No Pause, No Closing Time, That Is Motherhood

Motherhood has no pause button. No closing time. No scheduled break. Yesterday, I woke up early, alone, to face another day of responsibilities that seem endless. I started with what should have been a simple routine, preparing my kids for school. I bent down to help my little boy put on his uniform, and suddenly, my back gave out. The pain was sharp, immediate, and debilitating. I couldn’t stand up straight, let alone move freely.

I was the only adult at home. There was no one to step in, no one to help me dress him, pack his school bag, except me and his little sister . Every movement became a struggle. Despite the pain radiating through my body, I forced myself to keep going. I managed, slowly and carefully, to get him dressed, pack his lunch, and ensure he had everything he needed for school. It was exhausting, both physically and emotionally.

Just when I thought I might finally catch a moment to breathe, my little girl tugged at my leg. She wanted to be picked up, as she always does, looking for the comfort only I can provide. I tried to lift her, to ease her day with my arms, but my back would not allow it. I had to put her down gently, and the look of confusion and hurt on her face broke me inside. But there was no one else to step in, no one to share the load.

After struggling to get my boy to school, I returned home to face the next challenge, the tantrums of my little girl. She was tired, frustrated, and wanting attention I couldn’t fully give. I tried to soothe her, to comfort her, all while my body screamed in protest and my mind begged for a moment of relief. I was alone in every sense of the word.

And yet, as exhausted as I was, every muscle aching, every joint protesting, I couldn’t voice it. There was no one to hear my plea. Motherhood is often described as beautiful, rewarding, and full of love, and it is. But it is also grueling, relentless, and sometimes painfully isolating. We are expected to give, to endure, to smile through the struggle, and to keep going no matter what.
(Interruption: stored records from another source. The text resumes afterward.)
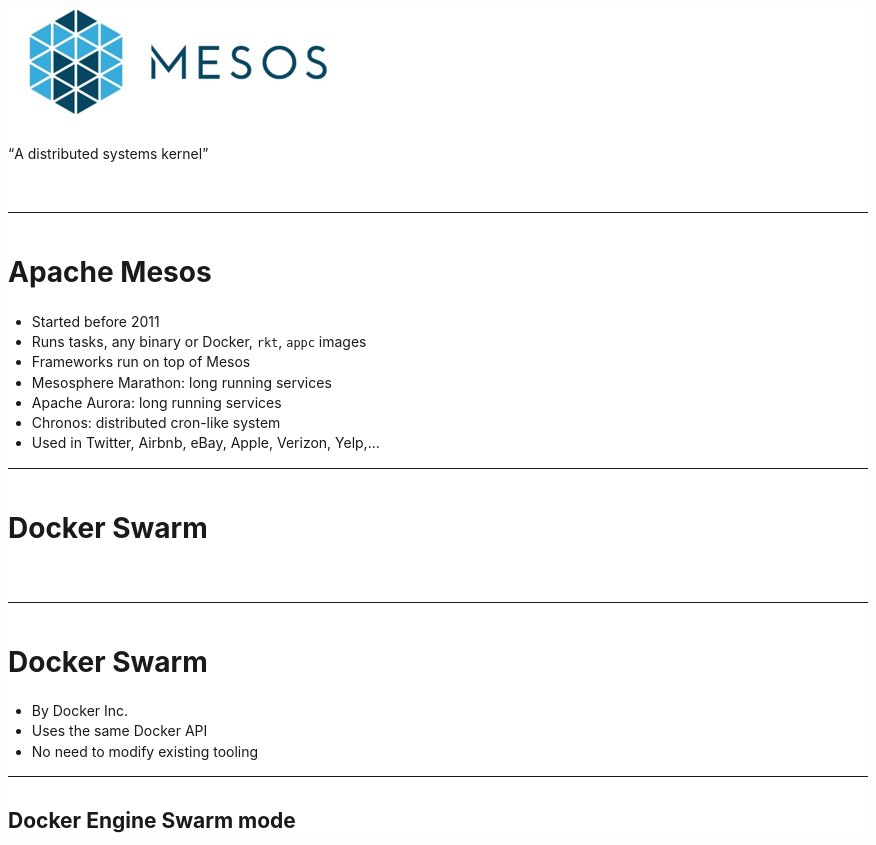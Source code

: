 





# ![](../assets/mesos-logo.png)

<q>A distributed systems kernel</q>

<img data-src="../assets/hadoop-logo.png">
<img data-src="../assets/spark-logo-trademark.png" style="background:white;">
<img width="25%" data-src="../assets/kafka-logo-wide.png" style="background:white;">

----

# Apache Mesos

* Started before 2011
* Runs tasks, any binary or Docker, `rkt`, `appc` images
* Frameworks run on top of Mesos
 * Mesosphere Marathon: long running services
 * Apache Aurora: long running services
 * Chronos: distributed cron-like system
* Used in Twitter, Airbnb, eBay, Apple, Verizon, Yelp,... 

---






# Docker Swarm

<img data-src="../assets/docker-swarm-logo.png" width="25%">

----

# Docker Swarm

* By Docker Inc.
* Uses the same Docker API
* No need to modify existing tooling

----

## Docker Engine Swarm mode
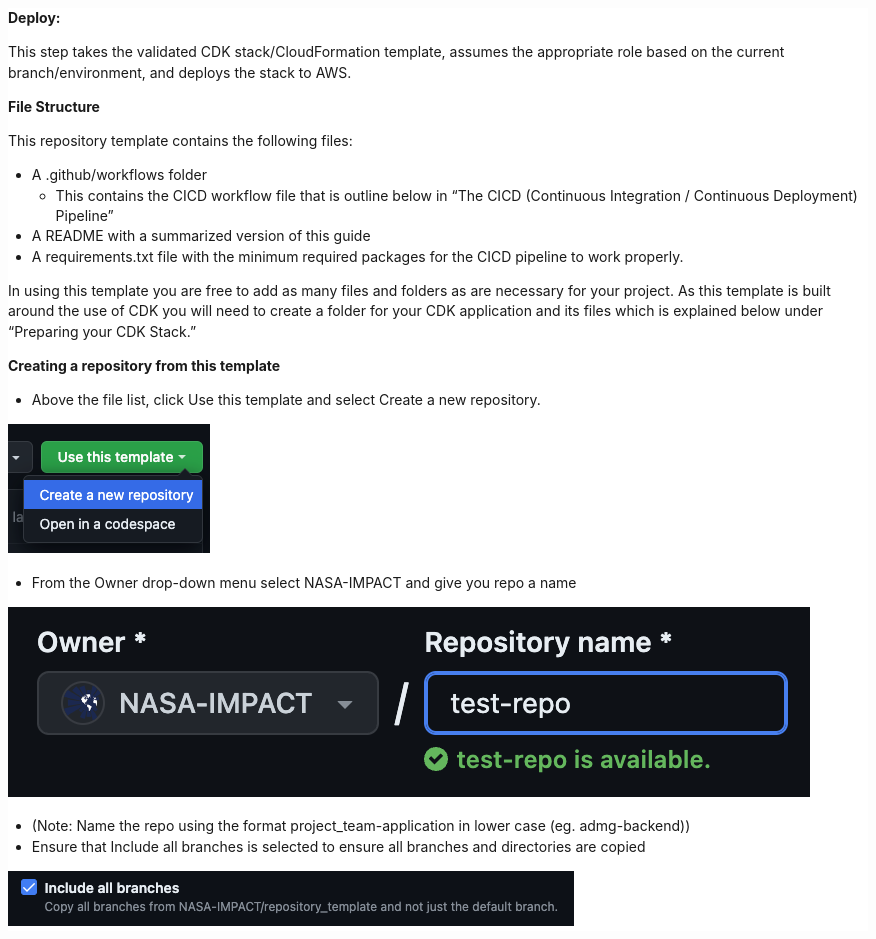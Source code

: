
**Deploy:**

This step takes the validated CDK stack/CloudFormation template, assumes the appropriate role based on the current branch/environment, and deploys the stack to AWS.

**File Structure**

This repository template contains the following files:



* A .github/workflows folder
    * This contains the CICD workflow file that is outline below in “The CICD (Continuous Integration / Continuous Deployment) Pipeline”
* A README with a summarized version of this guide
* A requirements.txt file with the minimum required packages for the CICD pipeline to work properly.

In using this template you are free to add as many files and folders as are necessary for your project. As this template is built around the use of CDK you will need to create a folder for your CDK application and its files which is explained below under “Preparing your CDK Stack.”

**Creating a repository from this template**



* Above the file list, click Use this template and select Create a new repository.

![alt_text](images/image2.png "image_tooltip")


* From the Owner drop-down menu select NASA-IMPACT and give you repo a name


![alt_text](images/image3.png "image_tooltip")


* (Note: Name the repo using the format project_team-application in lower case (eg. admg-backend))
* Ensure that Include all branches is selected to ensure all branches and directories are copied


![alt_text](images/image4.png "image_tooltip")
Yesterday, I couldn’t help but think, Can’t I just take a break? Just a small pause to catch my breath, to let my body rest, to let someone else carry a small part of the load? But motherhood doesn’t allow for that. The work is constant, and the love, though boundless, doesn’t make the exhaustion any less real.
Motherhood is a beautiful, unending journey. But sometimes, it’s okay to admit that even on this journey, we are human, and we are tired.